If wireless, encryption used, (none, WEP, WPA, or WPA2)
Version and patch level of Windows on all affected machines, i.e. XP (Home or Pro), SP1-SP2-SP3, Vista (Home, Business, Ultimate), etc.
The Internet Browser in use, IE, Firefox, Opera, etc.

Please give an exact description of your problem symptoms, *including the exact text of any error messages.*


If you're using a wireless connection, have you tried a direct connection with a cable to see if that changes the symptoms? 
For wireless issues, have you disabled all encryption on the router to see if you can connect that way? 
Have you connected directly to the broadband modem to see if this is a router or modem/ISP issue?
If there are other computers on the same network, are they experiencing the same issue, or do they function normally?

On any affected computer, I'd also like to see this:

Hold the *Windows* key and press *R*, then type *CMD* (*COMMAND* for W98/WME) to open a command prompt:

Type the following commands on separate lines, following each one with the *Enter* key:

PING 206.190.60.37

PING yahoo.com

NBTSTAT -n

IPCONFIG /ALL

Right click in the command window and choose *Select All*, then hit *Enter*.
Paste the results in a message here.

If you are on a machine with no network connection, use a floppy, USB disk, or a CD-RW disk to transfer a text file with the information to allow pasting it here.


----------



## bknownst (May 10, 2009)

ISP = Metrocast Cablevision
Modem = Motorola S85101 SurfBoard
Router = Netgear Wirless Router MRB 14v2
Windows = XP Home
Internet Browser = IE

A few months ago I cleaned some junk files off my computer and have been unable to connect to the internet since then. 2 more computers are hooked to the internet through the router and modem on that computer and connect to the internet just fine.

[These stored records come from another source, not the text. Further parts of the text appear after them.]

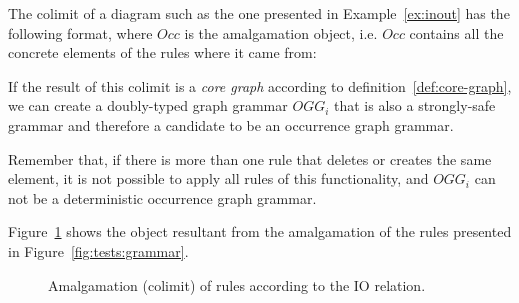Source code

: The colimit of a diagram such as the one presented in Example~\ref{ex:inout} has the following format, where $Occ$ is the amalgamation object, i.e. $Occ$ contains all the concrete elements of the rules where it came from:

\hfill\break

If the result of this colimit is a \emph{core graph} according to definition~\ref{def:core-graph}, we can create a doubly-typed graph grammar $OGG_i$ that is also a strongly-safe grammar and therefore a candidate to be an occurrence graph grammar.

Remember that, if there is more than one rule that deletes or creates the same element, it is not possible to apply all rules of this functionality, and $OGG_i$ can not be a deterministic occurrence graph grammar. 

\begin{example}\label{ex:amalgamation} Figure~\ref{fig:tests:colimit} shows the object resultant from the amalgamation of the rules presented in Figure~\ref{fig:tests:grammar}.

\begin{figure}[!ht]
  \centering
  \caption{Amalgamation (colimit) of rules according to the IO relation.}\label{fig:tests:colimit}
\end{figure}

\end{example}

When I try to connect to the internet I get the following message:
"HTTP: error 12007 connecting to www.microsoft.com could not be resolved"

"error: could not make an http: connection"


----------



## JohnWill (Oct 19, 2002)

Let's start by doing a stack repair.

*TCP/IP stack repair options for use with Windows XP with SP2/SP3.*

*S*tart, *R*un, *CMD* to open a command prompt:

In the command prompt window that opens, type type the following commands:

_Note: Type only the text in bold for the following commands._

Reset TCP/IP stack to installation defaults, type: *netsh int ip reset reset.log*

Reset WINSOCK entries to installation defaults, type: *netsh winsock reset catalog*

Reboot the machine.

Next, I'd like you to check the services.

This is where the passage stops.